The answer must consist of each line below that contains the word "Évalue", copied in full.

*** Opening of Material provided ***

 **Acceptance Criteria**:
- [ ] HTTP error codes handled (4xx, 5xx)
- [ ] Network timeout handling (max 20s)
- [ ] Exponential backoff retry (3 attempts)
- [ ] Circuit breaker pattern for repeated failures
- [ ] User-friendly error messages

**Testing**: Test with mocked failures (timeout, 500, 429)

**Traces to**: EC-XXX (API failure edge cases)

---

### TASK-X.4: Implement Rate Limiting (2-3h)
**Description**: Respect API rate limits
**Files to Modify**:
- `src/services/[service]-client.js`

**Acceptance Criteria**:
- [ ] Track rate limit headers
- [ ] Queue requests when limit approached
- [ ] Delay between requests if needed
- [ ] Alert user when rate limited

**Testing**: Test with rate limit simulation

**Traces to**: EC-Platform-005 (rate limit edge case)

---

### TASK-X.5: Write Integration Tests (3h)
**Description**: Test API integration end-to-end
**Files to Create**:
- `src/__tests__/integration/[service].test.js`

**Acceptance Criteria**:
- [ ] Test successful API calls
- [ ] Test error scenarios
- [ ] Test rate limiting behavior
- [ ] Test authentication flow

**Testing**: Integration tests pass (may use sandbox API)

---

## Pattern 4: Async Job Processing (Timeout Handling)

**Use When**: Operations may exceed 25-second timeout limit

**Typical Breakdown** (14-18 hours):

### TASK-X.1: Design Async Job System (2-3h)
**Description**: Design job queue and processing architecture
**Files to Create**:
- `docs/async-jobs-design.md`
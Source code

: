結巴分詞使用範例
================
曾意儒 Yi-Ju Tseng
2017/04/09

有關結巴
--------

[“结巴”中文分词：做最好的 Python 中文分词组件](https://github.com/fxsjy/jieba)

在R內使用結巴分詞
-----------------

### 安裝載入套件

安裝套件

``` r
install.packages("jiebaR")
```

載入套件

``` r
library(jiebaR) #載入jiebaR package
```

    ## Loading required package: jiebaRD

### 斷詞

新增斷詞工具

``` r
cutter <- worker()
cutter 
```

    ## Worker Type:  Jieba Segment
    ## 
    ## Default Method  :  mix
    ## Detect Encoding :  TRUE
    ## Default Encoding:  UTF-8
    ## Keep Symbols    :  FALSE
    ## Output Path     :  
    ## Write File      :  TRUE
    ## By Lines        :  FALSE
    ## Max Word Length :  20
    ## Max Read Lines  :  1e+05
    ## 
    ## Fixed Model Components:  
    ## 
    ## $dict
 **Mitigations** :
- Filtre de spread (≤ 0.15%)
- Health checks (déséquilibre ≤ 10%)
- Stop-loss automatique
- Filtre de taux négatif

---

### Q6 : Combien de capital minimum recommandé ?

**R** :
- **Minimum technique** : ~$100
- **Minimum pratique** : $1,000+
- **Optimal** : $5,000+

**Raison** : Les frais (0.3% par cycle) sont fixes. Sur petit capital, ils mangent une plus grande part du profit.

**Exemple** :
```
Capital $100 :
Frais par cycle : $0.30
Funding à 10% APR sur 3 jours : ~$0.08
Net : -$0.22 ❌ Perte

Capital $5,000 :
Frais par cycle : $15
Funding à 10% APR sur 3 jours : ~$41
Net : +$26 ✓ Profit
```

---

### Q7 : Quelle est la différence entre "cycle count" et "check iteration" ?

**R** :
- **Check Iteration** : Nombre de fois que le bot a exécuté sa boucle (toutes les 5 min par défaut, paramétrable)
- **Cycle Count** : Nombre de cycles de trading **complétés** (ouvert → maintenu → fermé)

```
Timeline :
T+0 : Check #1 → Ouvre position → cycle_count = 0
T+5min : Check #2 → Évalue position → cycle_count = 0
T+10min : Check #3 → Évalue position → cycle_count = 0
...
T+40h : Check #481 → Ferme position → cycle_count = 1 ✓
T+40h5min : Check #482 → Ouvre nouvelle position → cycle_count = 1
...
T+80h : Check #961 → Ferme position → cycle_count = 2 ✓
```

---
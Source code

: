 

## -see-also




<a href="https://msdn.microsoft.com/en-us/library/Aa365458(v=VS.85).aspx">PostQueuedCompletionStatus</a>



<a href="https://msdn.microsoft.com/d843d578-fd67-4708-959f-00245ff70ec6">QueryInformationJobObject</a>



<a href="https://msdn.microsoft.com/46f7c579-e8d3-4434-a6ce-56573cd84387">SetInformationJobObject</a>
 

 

*** Close of Material provided ***

■ **Answer to this exercise**:
T+5min : Check #2 → Évalue position → cycle_count = 0
T+10min : Check #3 → Évalue position → cycle_count = 0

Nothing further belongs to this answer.